I really regret that I didn't get a picture of Northern Lights. This would probably have fallen into the category of "whites". It was a large beefsteak of pale yellow flecked with pale pink. It's flavor was delicate, as the lighter fruit are, but well-balanced. Northern Lights is one I will definitely look for next year.

So what did I learn? First, I absolutely — counter to prevailing tastes — prefer my tomatoes on the acid side. I'm turned off by sweet tomatoes au natur but I wonder if I should give them more consideration for grilling where that natural sugar could enhance caramelization. Second, and related to this, in the future when looking to experiment with an unfamiliar variety I'll weight claims about "Taste Test Winners" against that fact that I'm looking for different flavor than most people. That will help me save some time in future seasons, I think. And, third, I learned that I want to add Large Oxheart, Northern Lights and Striped Roman to my garden next year.

Finally, a word about that lovely arrangement at the top of this post. I saw a woman putting the finishing touches on it as I was leaving the event. I'm not sure if she was one of the planners who arrived late or a "taster" who was wonderfully ambitious in her presentation. Whatever! It was fantastic! Much too beautiful to spoil by tasting. Note the vivid green ribbon she used to identify "Lime Green Salad" and Pink "Brandywine". What flair!


Blogger Barbara said...

I love the look of the Valentine. Are all the heirloom tomatoes grown from original seed or are GE or GM methods used? Please escuse my ignorance - you can see I don't garden!

8:03 PM  
Blogger Rainey said...

Oh my goodness, barbara! You're waaay ahead of me! I'll still be inputting this info for days! ;>

There were many very interesting looking fruit at this event. Valentine was certainly one of them. Many of the varieties I saw are also completely new to me so I don't actually know, without doing some research, which are heirloom/heritage and which might be hybrids.
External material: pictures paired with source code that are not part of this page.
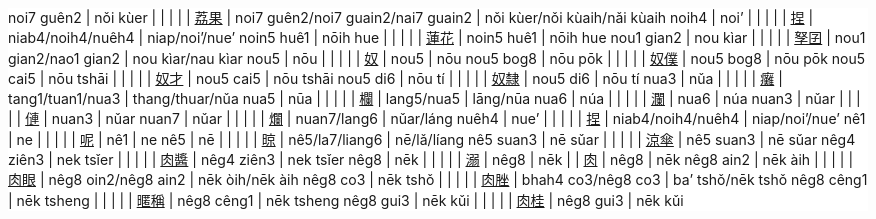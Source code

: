 noi7 guên2 | nǒi kùer | | |
| | [荔果](https://en.wiktionary.org/wiki/荔果) | noi7 guên2/noi7 guain2/nai7 guain2 | nǒi kùer/nǒi kùaih/nǎi kùaih
noih4 | noi’ | | |
| | [捏](https://en.wiktionary.org/wiki/捏) | niab4/noih4/nuêh4 | niap/noi’/nue’
noin5 huê1 | nōih hue | | |
| | [蓮花](https://en.wiktionary.org/wiki/蓮花) | noin5 huê1 | nōih hue
nou1 gian2 | nou kìar | | |
| | [孥囝](https://en.wiktionary.org/wiki/孥囝) | nou1 gian2/nao1 gian2 | nou kìar/nau kìar
nou5 | nōu | | |
| | [奴](https://en.wiktionary.org/wiki/奴) | nou5 | nōu
nou5 bog8 | nōu pōk | | |
| | [奴僕](https://en.wiktionary.org/wiki/奴僕) | nou5 bog8 | nōu pōk
nou5 cai5 | nōu tshāi | | |
| | [奴才](https://en.wiktionary.org/wiki/奴才) | nou5 cai5 | nōu tshāi
nou5 di6 | nōu tí | | |
| | [奴隸](https://en.wiktionary.org/wiki/奴隸) | nou5 di6 | nōu tí
nua3 | nǔa | | |
| | [癱](https://en.wiktionary.org/wiki/癱) | tang1/tuan1/nua3 | thang/thuar/nǔa
nua5 | nūa | | |
| | [欄](https://en.wiktionary.org/wiki/欄) | lang5/nua5 | lāng/nūa
nua6 | núa | | |
| | [瀾](https://en.wiktionary.org/wiki/瀾) | nua6 | núa
nuan3 | nǔar | | |
| | [僆](https://en.wiktionary.org/wiki/僆) | nuan3 | nǔar
nuan7 | nǔar | | |
| | [爛](https://en.wiktionary.org/wiki/爛) | nuan7/lang6 | nǔar/láng
nuêh4 | nue’ | | |
| | [捏](https://en.wiktionary.org/wiki/捏) | niab4/noih4/nuêh4 | niap/noi’/nue’
nê1 | ne | | |
| | [呢](https://en.wiktionary.org/wiki/呢) | nê1 | ne
nê5 | nē | | |
| | [晾](https://en.wiktionary.org/wiki/晾) | nê5/la7/liang6 | nē/lǎ/líang
nê5 suan3 | nē sǔar | | |
| | [涼傘](https://en.wiktionary.org/wiki/涼傘) | nê5 suan3 | nē sǔar
nêg4 ziên3 | nek tsǐer | | |
| | [肉醬](https://en.wiktionary.org/wiki/肉醬) | nêg4 ziên3 | nek tsǐer
nêg8 | nēk | | |
| | [溺](https://en.wiktionary.org/wiki/溺) | nêg8 | nēk
| | [肉](https://en.wiktionary.org/wiki/肉) | nêg8 | nēk
nêg8 ain2 | nēk àih | | |
| | [肉眼](https://en.wiktionary.org/wiki/肉眼) | nêg8 oin2/nêg8 ain2 | nēk òih/nēk àih
nêg8 co3 | nēk tshǒ | | |
| | [肉脞](https://en.wiktionary.org/wiki/肉脞) | bhah4 co3/nêg8 co3 | ba’ tshǒ/nēk tshǒ
nêg8 cêng1 | nēk tsheng | | |
| | [暱稱](https://en.wiktionary.org/wiki/暱稱) | nêg8 cêng1 | nēk tsheng
nêg8 gui3 | nēk kǔi | | |
| | [肉桂](https://en.wiktionary.org/wiki/肉桂) | nêg8 gui3 | nēk kǔi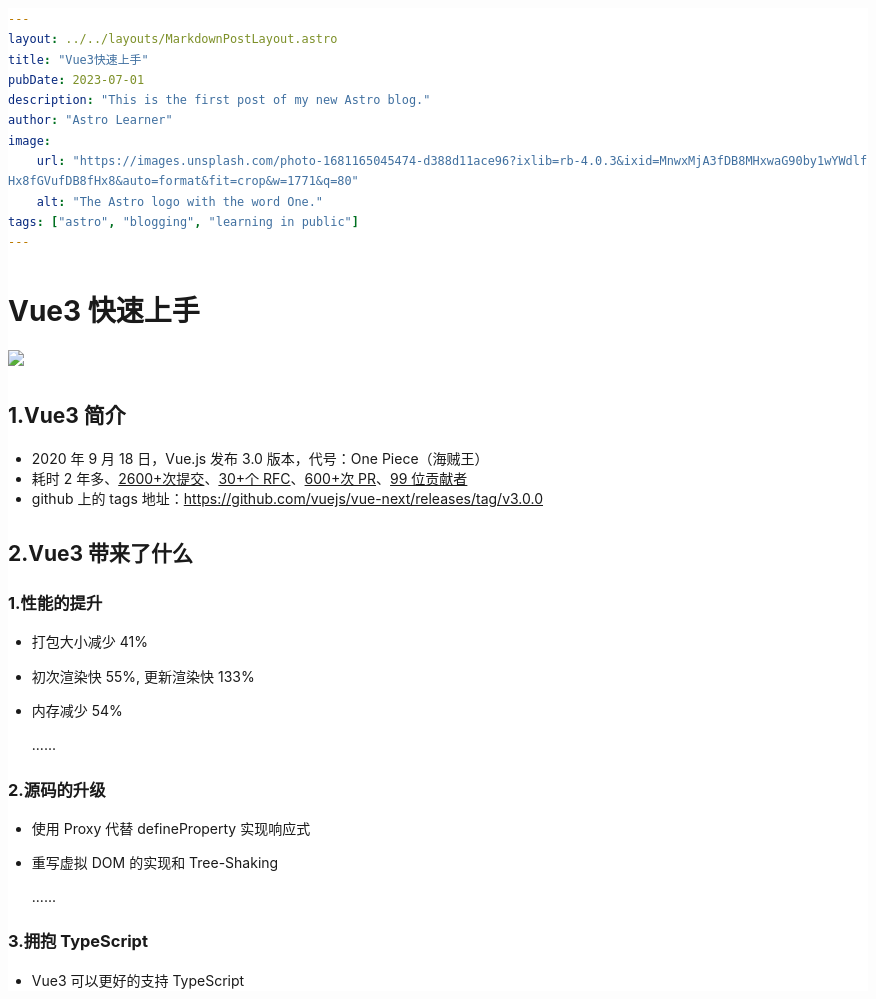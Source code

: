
 ```yaml
---
layout: ../../layouts/MarkdownPostLayout.astro
title: "Vue3快速上手"
pubDate: 2023-07-01
description: "This is the first post of my new Astro blog."
author: "Astro Learner"
image:
    url: "https://images.unsplash.com/photo-1681165045474-d388d11ace96?ixlib=rb-4.0.3&ixid=MnwxMjA3fDB8MHxwaG90by1wYWdlfHx8fGVufDB8fHx8&auto=format&fit=crop&w=1771&q=80"
    alt: "The Astro logo with the word One."
tags: ["astro", "blogging", "learning in public"]
---
```


# Vue3 快速上手

<img src="https://user-images.githubusercontent.com/499550/93624428-53932780-f9ae-11ea-8d16-af949e16a09f.png" style="width:200px" />

## 1.Vue3 简介

-   2020 年 9 月 18 日，Vue.js 发布 3.0 版本，代号：One Piece（海贼王）
-   耗时 2 年多、[2600+次提交](https://github.com/vuejs/vue-next/graphs/commit-activity)、[30+个 RFC](https://github.com/vuejs/rfcs/tree/master/active-rfcs)、[600+次 PR](https://github.com/vuejs/vue-next/pulls?q=is%3Apr+is%3Amerged+-author%3Aapp%2Fdependabot-preview+)、[99 位贡献者](https://github.com/vuejs/vue-next/graphs/contributors)
-   github 上的 tags 地址：https://github.com/vuejs/vue-next/releases/tag/v3.0.0

## 2.Vue3 带来了什么

### 1.性能的提升

-   打包大小减少 41%

-   初次渲染快 55%, 更新渲染快 133%

-   内存减少 54%

    ......

### 2.源码的升级

-   使用 Proxy 代替 defineProperty 实现响应式

-   重写虚拟 DOM 的实现和 Tree-Shaking

    ......

### 3.拥抱 TypeScript

-   Vue3 可以更好的支持 TypeScript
I'm not sure what you mean by GE or GM methods but I'm guessing (and this is purely a guess based on knowing that TomatoMania began as a very high profile sale of tomato seedlings) that they were raised from seedlings grown in nurseries. OTOH, those "mystery" tomatoes were most likely either volunteers that came up by themselves or seedlings whose tags went missing.

9:01 PM  
Blogger Barbara said...

Oh dear. I misspelt excuse on my original post.

Matt's Wild Cherry look gorgeous.

I meant genetically modified or genetically engineered.

2:26 PM  
Blogger Rainey said...

Ahhhhh! Genetic modifications! No, you won't see any of that with heirloom tomatoes. Heirlooms are the spontaneously occurring hybrids that have stabilized so that their seeds will produce offsprings that resemble the parent plants. To be properly called an heirloom a plant has to have been stable for 50 years. And 50 years ago I don't think anyone was dreaming about things like genetic modifications and engineering!

Some very wonderful tomatoes are hybrids but they are the work of growers who cross well-established varieties in conventional, time honored ways to get unique new varieties. Each generation must be planted from the seeds of these crosses. I guess, technically, that's genetic engineering of a sort. But nothing too science fiction or "radiated" as some commercial foods now are.

Green Zebra is one of these hybrids. I notice I erroneously referred to it as an heirloom. Other hybrids that I plant every year are Dona and Carmello — red, globe tomatoes that I grow for the reliable great flavor and high yield that give me the "insurance" to experiment in the rest of my garden.

I can see why the unusual and sometimes dramatic appearance could make you think that they're not "natural". In fact, there's a lot more diversity in nature than we capitalize on or even permit. That's why there are organizations trying to promote the preservation of plant diversity. And when you see all these wonderful things, you just gotta be grateful to them!

5:20 PM  
Blogger Barbara said...

Thanks for the explanation Rainey. Almost a post on its own.